(Extracted records)

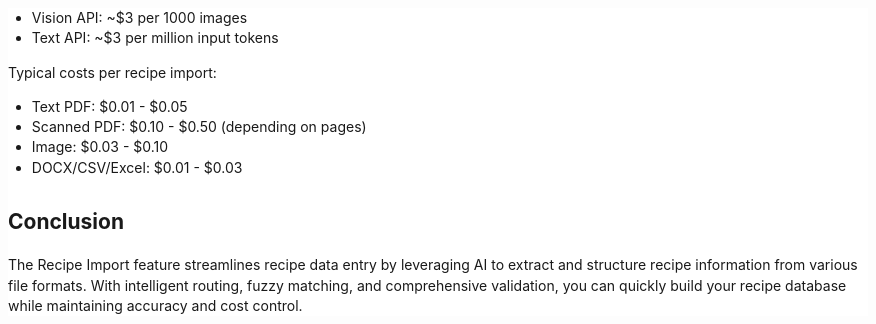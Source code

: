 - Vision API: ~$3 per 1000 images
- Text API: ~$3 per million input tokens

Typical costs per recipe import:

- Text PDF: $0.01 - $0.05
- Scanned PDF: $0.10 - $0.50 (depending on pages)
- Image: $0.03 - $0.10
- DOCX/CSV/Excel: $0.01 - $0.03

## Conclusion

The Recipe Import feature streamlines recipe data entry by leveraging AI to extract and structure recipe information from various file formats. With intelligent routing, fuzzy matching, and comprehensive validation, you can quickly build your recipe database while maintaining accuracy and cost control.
--
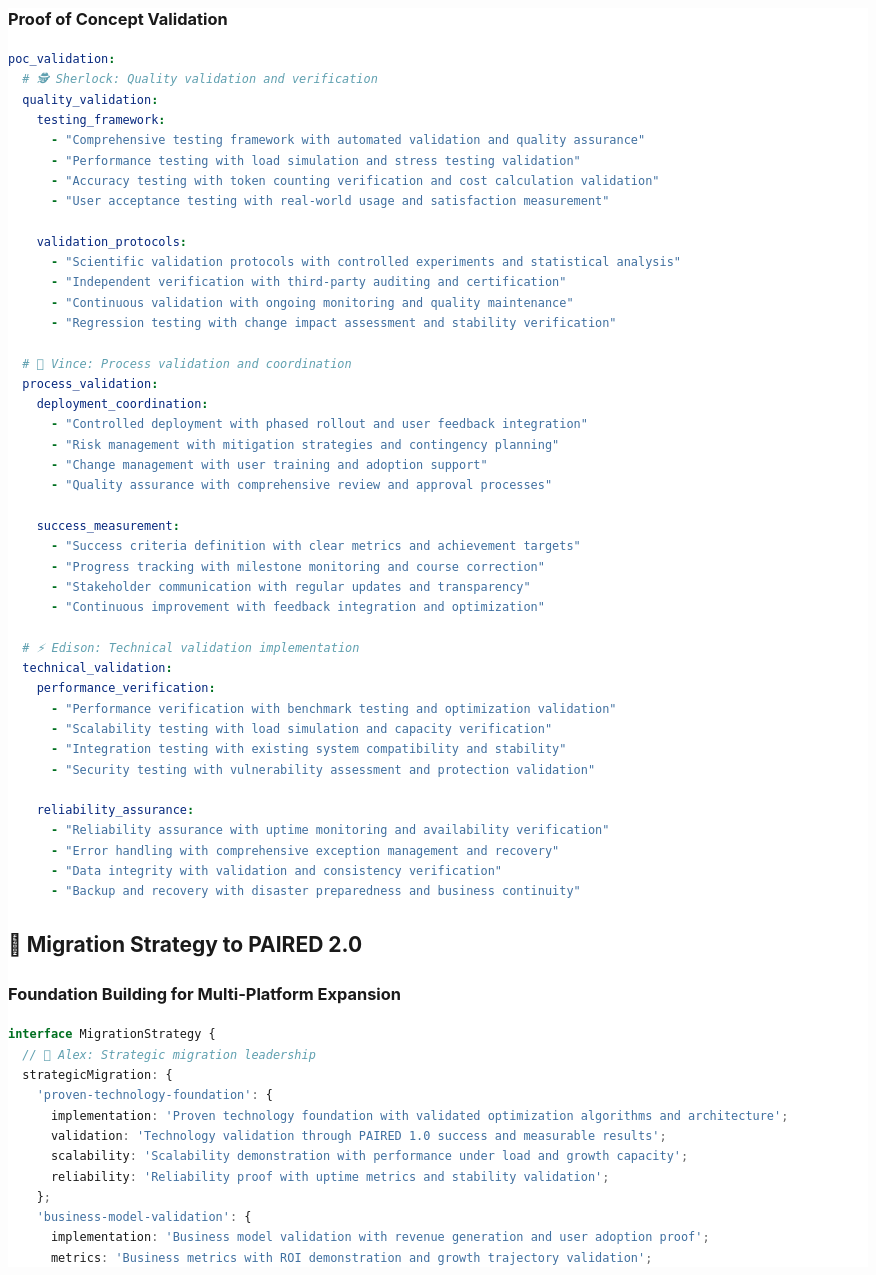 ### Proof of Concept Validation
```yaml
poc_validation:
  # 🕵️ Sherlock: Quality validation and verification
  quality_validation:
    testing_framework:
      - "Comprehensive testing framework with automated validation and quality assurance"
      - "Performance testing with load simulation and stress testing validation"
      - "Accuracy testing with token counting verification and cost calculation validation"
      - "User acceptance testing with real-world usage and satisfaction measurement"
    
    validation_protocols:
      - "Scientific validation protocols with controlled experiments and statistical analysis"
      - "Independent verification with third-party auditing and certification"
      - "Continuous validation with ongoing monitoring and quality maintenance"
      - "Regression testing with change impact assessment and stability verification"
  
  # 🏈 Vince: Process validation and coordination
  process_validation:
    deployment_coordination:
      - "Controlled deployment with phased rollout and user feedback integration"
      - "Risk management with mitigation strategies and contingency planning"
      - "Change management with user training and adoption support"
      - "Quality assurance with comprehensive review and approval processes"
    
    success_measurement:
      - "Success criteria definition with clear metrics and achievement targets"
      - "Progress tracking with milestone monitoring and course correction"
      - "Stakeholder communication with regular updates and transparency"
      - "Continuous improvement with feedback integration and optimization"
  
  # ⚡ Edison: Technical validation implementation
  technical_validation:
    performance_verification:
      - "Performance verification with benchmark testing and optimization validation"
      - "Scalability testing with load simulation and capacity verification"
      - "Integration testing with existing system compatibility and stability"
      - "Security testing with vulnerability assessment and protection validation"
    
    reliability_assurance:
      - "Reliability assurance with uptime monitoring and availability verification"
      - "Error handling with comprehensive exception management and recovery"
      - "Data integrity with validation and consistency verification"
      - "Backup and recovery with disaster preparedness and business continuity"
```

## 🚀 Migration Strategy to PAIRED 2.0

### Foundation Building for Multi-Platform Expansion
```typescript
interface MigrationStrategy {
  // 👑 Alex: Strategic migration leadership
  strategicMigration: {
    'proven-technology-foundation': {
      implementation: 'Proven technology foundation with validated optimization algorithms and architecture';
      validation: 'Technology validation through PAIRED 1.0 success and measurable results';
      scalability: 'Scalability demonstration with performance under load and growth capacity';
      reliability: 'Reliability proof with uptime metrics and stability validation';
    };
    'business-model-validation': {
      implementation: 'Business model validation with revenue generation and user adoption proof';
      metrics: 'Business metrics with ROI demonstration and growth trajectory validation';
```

» Problem details:
Return every line above that contains the word "load".

» Solution to this task:
      - "Performance testing with load simulation and stress testing validation"
      - "Scalability testing with load simulation and capacity verification"
      scalability: 'Scalability demonstration with performance under load and growth capacity';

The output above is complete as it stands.